James Murombedzi, Officer in Charge of the Africa Climate Policy Centre (ACPC) of the United Nations Economic Commission for Africa, believes time for action is now, and wants to see the younger generation use their energy to call for action.

“I would rather not use the metaphor of animal farm, the metaphor of rebellion, but what I think should happen is that there is a serious urgency to climate action, and what I want to see is young people use the energy to call for action now, it is not a challenge for the future it is for now,” said Murombedzi.

He cited the 1.5 degrees debate as one issue that requires urgency. “You see, already the 1.5 degrees debate is being pushed further as if to wait until we get there before action is taken, and yet this is an urgent matter and I think young people must come in to demand action now,” the ACPC chief added.

Interestingly, the youths are fired up but they have reservations regarding their involvement in the continent’s development agenda.

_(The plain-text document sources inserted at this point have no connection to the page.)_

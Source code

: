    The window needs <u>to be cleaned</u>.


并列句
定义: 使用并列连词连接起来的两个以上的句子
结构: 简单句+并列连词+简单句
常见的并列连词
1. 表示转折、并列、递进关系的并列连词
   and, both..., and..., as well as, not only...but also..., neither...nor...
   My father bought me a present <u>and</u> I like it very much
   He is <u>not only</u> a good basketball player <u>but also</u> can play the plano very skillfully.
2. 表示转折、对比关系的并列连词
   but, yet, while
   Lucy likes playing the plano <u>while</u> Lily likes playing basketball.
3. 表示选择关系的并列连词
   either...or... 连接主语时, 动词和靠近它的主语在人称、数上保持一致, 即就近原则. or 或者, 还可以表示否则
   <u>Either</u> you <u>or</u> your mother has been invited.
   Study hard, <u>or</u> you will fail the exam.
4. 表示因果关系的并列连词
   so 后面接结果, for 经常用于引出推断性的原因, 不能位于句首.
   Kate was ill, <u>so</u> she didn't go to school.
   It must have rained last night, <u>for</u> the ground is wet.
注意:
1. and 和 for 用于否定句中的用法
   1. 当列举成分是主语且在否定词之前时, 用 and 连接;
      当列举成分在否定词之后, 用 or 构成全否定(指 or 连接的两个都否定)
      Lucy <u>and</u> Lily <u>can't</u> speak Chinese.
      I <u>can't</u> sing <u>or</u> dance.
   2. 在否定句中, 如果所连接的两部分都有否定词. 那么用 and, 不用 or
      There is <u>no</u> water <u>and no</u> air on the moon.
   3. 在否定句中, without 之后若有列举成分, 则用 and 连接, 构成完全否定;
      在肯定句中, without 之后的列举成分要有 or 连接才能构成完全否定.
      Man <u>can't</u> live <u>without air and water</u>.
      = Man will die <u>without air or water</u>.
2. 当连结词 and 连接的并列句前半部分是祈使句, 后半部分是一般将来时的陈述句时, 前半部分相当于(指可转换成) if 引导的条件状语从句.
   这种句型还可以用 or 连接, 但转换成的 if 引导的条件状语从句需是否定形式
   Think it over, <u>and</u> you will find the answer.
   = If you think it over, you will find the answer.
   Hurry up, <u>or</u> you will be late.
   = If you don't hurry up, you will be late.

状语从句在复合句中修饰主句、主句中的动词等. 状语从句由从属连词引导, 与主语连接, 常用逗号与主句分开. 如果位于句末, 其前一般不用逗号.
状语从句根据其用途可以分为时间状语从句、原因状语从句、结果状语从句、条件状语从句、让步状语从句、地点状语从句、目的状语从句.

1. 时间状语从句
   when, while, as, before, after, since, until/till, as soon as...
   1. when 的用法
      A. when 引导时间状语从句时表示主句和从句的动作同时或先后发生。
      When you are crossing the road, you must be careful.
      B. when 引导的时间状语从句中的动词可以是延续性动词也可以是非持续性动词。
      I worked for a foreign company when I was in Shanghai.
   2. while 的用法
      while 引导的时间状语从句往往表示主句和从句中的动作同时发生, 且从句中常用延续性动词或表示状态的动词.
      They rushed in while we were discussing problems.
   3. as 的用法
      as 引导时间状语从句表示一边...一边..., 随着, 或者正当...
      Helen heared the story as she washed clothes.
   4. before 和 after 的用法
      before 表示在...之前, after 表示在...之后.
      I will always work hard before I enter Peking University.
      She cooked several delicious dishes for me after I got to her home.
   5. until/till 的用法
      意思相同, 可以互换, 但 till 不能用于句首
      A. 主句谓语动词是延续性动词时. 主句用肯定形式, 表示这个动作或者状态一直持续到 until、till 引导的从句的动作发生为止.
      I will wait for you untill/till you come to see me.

“The youth are the future of Africa, all the development agendas being developed should be anchored on young people. But in terms of leadership mantle transition, we are still lugging behind because our leaders don’t trust young people, they see them as a threat, they see young people as naïve…but we will rise and fight for climate justice and ensure that 2063 is a reality,” said Ibrahim Cessay of the Africa Youth Initiative on Climate Change (AYICC), a network of African youth organizations and individuals working on climate change & sustainable development.

And Abel Musumali of the ClimDev Youth Platform agrees with Cessay on the need to engage young people saying “climate change is about both short and long term planning, under for Agenda 2063 to be achieved, we should be involved now in solving the climate change problem which has a bearing on our future, otherwise, we are doomed.”

Agenda 2063 heralds Africa’s dream for development in the next 50 years. And Dr. Seth Osafo, former legal advisor at the United Nations Framework Convention on Climate Change (UNFCCC) secretariat, would like to see investments in scientific research especially for young scientists.

“We need to develop young people’s expertise at the highest level to contribute positively in their country processes. There are already some experts in all the other areas but we need a lot of research scientists, and I look forward to having a programme soon that could be mentoring young scientists for Africa to be much involved in the climate scientific governance framework considering that climate change threatens to hinder Africa’s aspirations as enshrined in the Agenda 2063,” concludes Osafo.